TASK PROMPT: Transcribe the following records in full, exactly as shown.

DATASET RECORDS:
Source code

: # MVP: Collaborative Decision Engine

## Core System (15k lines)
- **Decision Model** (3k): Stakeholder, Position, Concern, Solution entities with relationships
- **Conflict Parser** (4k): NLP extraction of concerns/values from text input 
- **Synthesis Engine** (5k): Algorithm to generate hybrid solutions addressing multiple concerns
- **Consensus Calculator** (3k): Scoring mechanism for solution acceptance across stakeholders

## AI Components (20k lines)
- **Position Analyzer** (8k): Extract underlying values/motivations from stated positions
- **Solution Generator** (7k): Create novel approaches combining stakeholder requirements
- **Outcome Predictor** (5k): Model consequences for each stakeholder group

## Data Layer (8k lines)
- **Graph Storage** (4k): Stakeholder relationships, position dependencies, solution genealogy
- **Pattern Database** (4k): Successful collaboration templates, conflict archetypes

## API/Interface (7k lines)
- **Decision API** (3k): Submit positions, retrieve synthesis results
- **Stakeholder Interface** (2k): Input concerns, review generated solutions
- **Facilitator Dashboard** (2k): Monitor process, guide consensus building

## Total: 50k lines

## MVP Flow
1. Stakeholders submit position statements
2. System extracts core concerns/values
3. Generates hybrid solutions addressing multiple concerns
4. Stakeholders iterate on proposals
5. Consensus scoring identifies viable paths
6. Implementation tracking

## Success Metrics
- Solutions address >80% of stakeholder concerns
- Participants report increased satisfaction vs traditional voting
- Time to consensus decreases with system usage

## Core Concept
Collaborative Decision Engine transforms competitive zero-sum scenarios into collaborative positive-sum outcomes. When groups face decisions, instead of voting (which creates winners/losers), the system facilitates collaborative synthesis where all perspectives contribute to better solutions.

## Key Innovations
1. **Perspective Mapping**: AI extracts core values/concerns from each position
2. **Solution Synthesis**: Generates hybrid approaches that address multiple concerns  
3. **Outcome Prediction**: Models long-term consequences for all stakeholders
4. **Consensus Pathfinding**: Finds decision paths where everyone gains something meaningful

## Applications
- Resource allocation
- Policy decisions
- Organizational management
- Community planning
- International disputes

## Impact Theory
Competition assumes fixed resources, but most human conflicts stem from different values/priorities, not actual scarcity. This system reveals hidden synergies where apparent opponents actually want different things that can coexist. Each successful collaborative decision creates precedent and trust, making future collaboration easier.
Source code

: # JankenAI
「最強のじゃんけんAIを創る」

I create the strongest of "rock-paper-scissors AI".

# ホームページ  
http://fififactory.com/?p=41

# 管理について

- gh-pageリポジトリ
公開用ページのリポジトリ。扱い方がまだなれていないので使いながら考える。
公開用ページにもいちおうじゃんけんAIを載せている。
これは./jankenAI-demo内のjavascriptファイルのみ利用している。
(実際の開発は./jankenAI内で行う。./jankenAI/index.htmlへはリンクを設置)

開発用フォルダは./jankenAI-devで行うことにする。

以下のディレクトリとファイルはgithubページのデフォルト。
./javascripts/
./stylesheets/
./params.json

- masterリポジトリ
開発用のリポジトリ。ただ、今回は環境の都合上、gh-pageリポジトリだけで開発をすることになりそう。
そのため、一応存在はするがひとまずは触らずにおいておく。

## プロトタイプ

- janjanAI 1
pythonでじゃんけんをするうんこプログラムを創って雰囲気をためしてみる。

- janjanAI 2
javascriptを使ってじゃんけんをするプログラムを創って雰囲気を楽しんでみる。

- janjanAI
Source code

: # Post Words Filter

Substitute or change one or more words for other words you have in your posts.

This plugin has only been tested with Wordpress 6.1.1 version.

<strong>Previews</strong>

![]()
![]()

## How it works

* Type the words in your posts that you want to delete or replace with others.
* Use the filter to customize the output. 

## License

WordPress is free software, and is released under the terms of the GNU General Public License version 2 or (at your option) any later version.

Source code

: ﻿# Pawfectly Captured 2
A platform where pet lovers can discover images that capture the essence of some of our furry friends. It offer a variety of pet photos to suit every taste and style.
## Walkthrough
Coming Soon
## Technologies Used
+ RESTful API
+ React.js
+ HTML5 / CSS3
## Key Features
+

ANSWER SECTION:
Source code

: # MVP: Collaborative Decision Engine

## Core System (15k lines)
- **Decision Model** (3k): Stakeholder, Position, Concern, Solution entities with relationships
- **Conflict Parser** (4k): NLP extraction of concerns/values from text input 
- **Synthesis Engine** (5k): Algorithm to generate hybrid solutions addressing multiple concerns
- **Consensus Calculator** (3k): Scoring mechanism for solution acceptance across stakeholders

## AI Components (20k lines)
- **Position Analyzer** (8k): Extract underlying values/motivations from stated positions
- **Solution Generator** (7k): Create novel approaches combining stakeholder requirements
- **Outcome Predictor** (5k): Model consequences for each stakeholder group

## Data Layer (8k lines)
- **Graph Storage** (4k): Stakeholder relationships, position dependencies, solution genealogy
- **Pattern Database** (4k): Successful collaboration templates, conflict archetypes

## API/Interface (7k lines)
- **Decision API** (3k): Submit positions, retrieve synthesis results
- **Stakeholder Interface** (2k): Input concerns, review generated solutions
- **Facilitator Dashboard** (2k): Monitor process, guide consensus building

## Total: 50k lines

## MVP Flow
1. Stakeholders submit position statements
2. System extracts core concerns/values
3. Generates hybrid solutions addressing multiple concerns
4. Stakeholders iterate on proposals
5. Consensus scoring identifies viable paths
6. Implementation tracking

## Success Metrics
- Solutions address >80% of stakeholder concerns
- Participants report increased satisfaction vs traditional voting
- Time to consensus decreases with system usage

## Core Concept
Collaborative Decision Engine transforms competitive zero-sum scenarios into collaborative positive-sum outcomes. When groups face decisions, instead of voting (which creates winners/losers), the system facilitates collaborative synthesis where all perspectives contribute to better solutions.

## Key Innovations
1. **Perspective Mapping**: AI extracts core values/concerns from each position
2. **Solution Synthesis**: Generates hybrid approaches that address multiple concerns  
3. **Outcome Prediction**: Models long-term consequences for all stakeholders
4. **Consensus Pathfinding**: Finds decision paths where everyone gains something meaningful

## Applications
- Resource allocation
- Policy decisions
- Organizational management
- Community planning
- International disputes

## Impact Theory
Competition assumes fixed resources, but most human conflicts stem from different values/priorities, not actual scarcity. This system reveals hidden synergies where apparent opponents actually want different things that can coexist. Each successful collaborative decision creates precedent and trust, making future collaboration easier.
Source code

: # JankenAI
「最強のじゃんけんAIを創る」

I create the strongest of "rock-paper-scissors AI".

# ホームページ  
http://fififactory.com/?p=41

# 管理について

- gh-pageリポジトリ
公開用ページのリポジトリ。扱い方がまだなれていないので使いながら考える。
公開用ページにもいちおうじゃんけんAIを載せている。
これは./jankenAI-demo内のjavascriptファイルのみ利用している。
(実際の開発は./jankenAI内で行う。./jankenAI/index.htmlへはリンクを設置)

開発用フォルダは./jankenAI-devで行うことにする。

以下のディレクトリとファイルはgithubページのデフォルト。
./javascripts/
./stylesheets/
./params.json

- masterリポジトリ
開発用のリポジトリ。ただ、今回は環境の都合上、gh-pageリポジトリだけで開発をすることになりそう。
そのため、一応存在はするがひとまずは触らずにおいておく。

## プロトタイプ

- janjanAI 1
pythonでじゃんけんをするうんこプログラムを創って雰囲気をためしてみる。

- janjanAI 2
javascriptを使ってじゃんけんをするプログラムを創って雰囲気を楽しんでみる。

- janjanAI
Source code

: # Post Words Filter

Substitute or change one or more words for other words you have in your posts.

This plugin has only been tested with Wordpress 6.1.1 version.

<strong>Previews</strong>

![]()
![]()

## How it works

* Type the words in your posts that you want to delete or replace with others.
* Use the filter to customize the output. 

## License

WordPress is free software, and is released under the terms of the GNU General Public License version 2 or (at your option) any later version.

Source code

: ﻿# Pawfectly Captured 2
A platform where pet lovers can discover images that capture the essence of some of our furry friends. It offer a variety of pet photos to suit every taste and style.
## Walkthrough
Coming Soon
## Technologies Used
+ RESTful API
+ React.js
+ HTML5 / CSS3
## Key Features
+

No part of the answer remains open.